## Supplied data
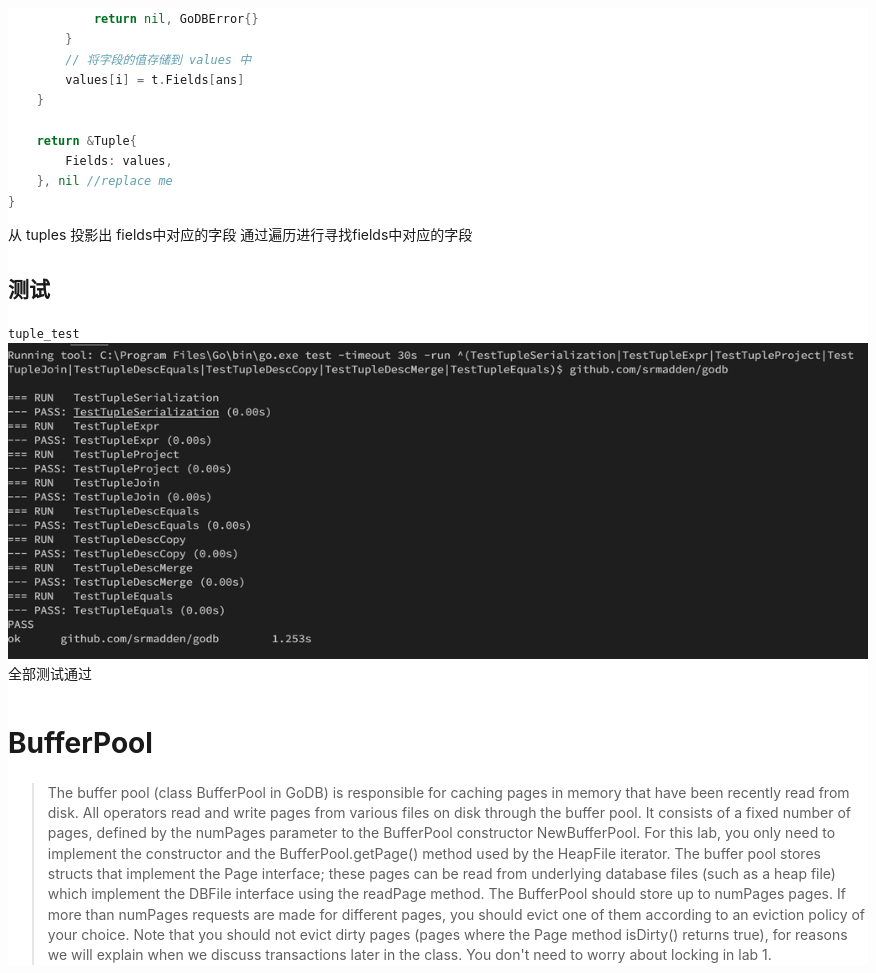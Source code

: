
 ```go
			return nil, GoDBError{}
		}
		// 将字段的值存储到 values 中
		values[i] = t.Fields[ans]
	}

	return &Tuple{
		Fields: values,
	}, nil //replace me
}

```

从 tuples 投影出 fields中对应的字段
通过遍历进行寻找fields中对应的字段

## 测试

`tuple_test`
![image.png](./mit-6583-lab1/1703147235363-f21f961f-4947-40ac-8cd3-d19e9d46ada2.png)
全部测试通过

# BufferPool

> The buffer pool (class BufferPool in GoDB) is responsible for caching pages in memory that have been recently read from disk. All operators read and write pages from various files on disk through the buffer pool. It consists of a fixed number of pages, defined by the numPages parameter to the BufferPool constructor NewBufferPool.
> For this lab, you only need to implement the constructor and the BufferPool.getPage() method used by the HeapFile iterator. The buffer pool stores structs that implement the Page interface; these pages can be read from underlying database files (such as a heap file) which implement the DBFile interface using the readPage method. The BufferPool should store up to numPages pages. If more than numPages requests are made for different pages, you should evict one of them according to an eviction policy of your choice. Note that you should not evict dirty pages (pages where the Page method isDirty() returns true), for reasons we will explain when we discuss transactions later in the class. You don't need to worry about locking in lab 1.
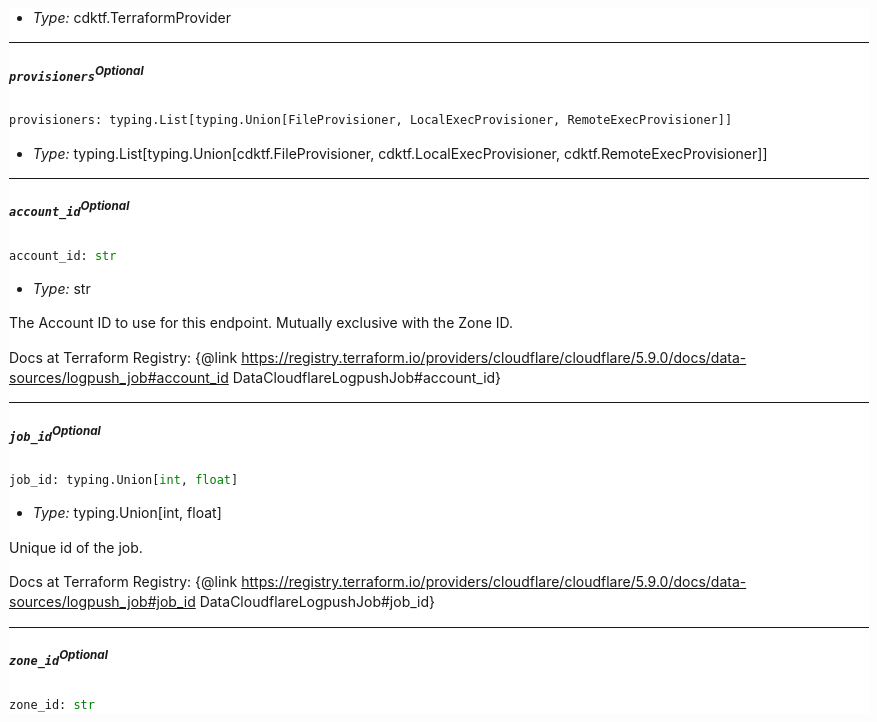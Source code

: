 - *Type:* cdktf.TerraformProvider

---

##### `provisioners`<sup>Optional</sup> <a name="provisioners" id="@cdktf/provider-cloudflare.dataCloudflareLogpushJob.DataCloudflareLogpushJobConfig.property.provisioners"></a>

```python
provisioners: typing.List[typing.Union[FileProvisioner, LocalExecProvisioner, RemoteExecProvisioner]]
```

- *Type:* typing.List[typing.Union[cdktf.FileProvisioner, cdktf.LocalExecProvisioner, cdktf.RemoteExecProvisioner]]

---

##### `account_id`<sup>Optional</sup> <a name="account_id" id="@cdktf/provider-cloudflare.dataCloudflareLogpushJob.DataCloudflareLogpushJobConfig.property.accountId"></a>

```python
account_id: str
```

- *Type:* str

The Account ID to use for this endpoint. Mutually exclusive with the Zone ID.

Docs at Terraform Registry: {@link https://registry.terraform.io/providers/cloudflare/cloudflare/5.9.0/docs/data-sources/logpush_job#account_id DataCloudflareLogpushJob#account_id}

---

##### `job_id`<sup>Optional</sup> <a name="job_id" id="@cdktf/provider-cloudflare.dataCloudflareLogpushJob.DataCloudflareLogpushJobConfig.property.jobId"></a>

```python
job_id: typing.Union[int, float]
```

- *Type:* typing.Union[int, float]

Unique id of the job.

Docs at Terraform Registry: {@link https://registry.terraform.io/providers/cloudflare/cloudflare/5.9.0/docs/data-sources/logpush_job#job_id DataCloudflareLogpushJob#job_id}

---

##### `zone_id`<sup>Optional</sup> <a name="zone_id" id="@cdktf/provider-cloudflare.dataCloudflareLogpushJob.DataCloudflareLogpushJobConfig.property.zoneId"></a>

```python
zone_id: str
```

## Task
For the string "FileProvisioner", find every line of the material that contains it, and copy each one.

## Task solution
provisioners: typing.List[typing.Union[FileProvisioner, LocalExecProvisioner, RemoteExecProvisioner]]
- *Type:* typing.List[typing.Union[cdktf.FileProvisioner, cdktf.LocalExecProvisioner, cdktf.RemoteExecProvisioner]]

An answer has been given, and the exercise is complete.